TRY IT – Retype exactly the stretch of lines that begins at the line containing "此外，占主导的纯偶极辐射衰变的参数空间已受到超新星观测的部分限制。" and ends at the last line of the data, with no other lines.

DATASET RECORDS –
----------------

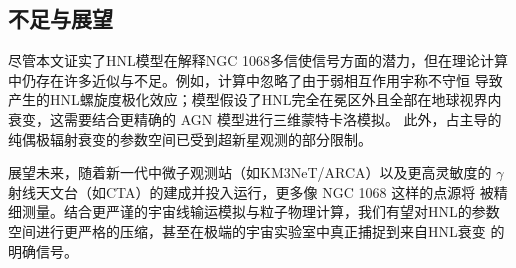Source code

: \documentclass[UTF8]{ctexart}
\begin{document}
\subsection{不足与展望}

尽管本文证实了HNL模型在解释NGC 1068多信使信号方面的潜力，但在理论计算中仍存在许多近似与不足。例如，计算中忽略了由于弱相互作用宇称不守恒
导致产生的HNL螺旋度极化效应；模型假设了HNL完全在冕区外且全部在地球视界内衰变，这需要结合更精确的 AGN 模型进行三维蒙特卡洛模拟。
此外，占主导的纯偶极辐射衰变的参数空间已受到超新星观测的部分限制。

展望未来，随着新一代中微子观测站（如KM3NeT/ARCA）以及更高灵敏度的 $\gamma$ 射线天文台（如CTA）的建成并投入运行，更多像 NGC 1068 这样的点源将
被精细测量。结合更严谨的宇宙线输运模拟与粒子物理计算，我们有望对HNL的参数空间进行更严格的压缩，甚至在极端的宇宙实验室中真正捕捉到来自HNL衰变
的明确信号。




\newpage


\end{document}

----------------

RESULT –
此外，占主导的纯偶极辐射衰变的参数空间已受到超新星观测的部分限制。

展望未来，随着新一代中微子观测站（如KM3NeT/ARCA）以及更高灵敏度的 $\gamma$ 射线天文台（如CTA）的建成并投入运行，更多像 NGC 1068 这样的点源将
被精细测量。结合更严谨的宇宙线输运模拟与粒子物理计算，我们有望对HNL的参数空间进行更严格的压缩，甚至在极端的宇宙实验室中真正捕捉到来自HNL衰变
的明确信号。




\newpage


\end{document}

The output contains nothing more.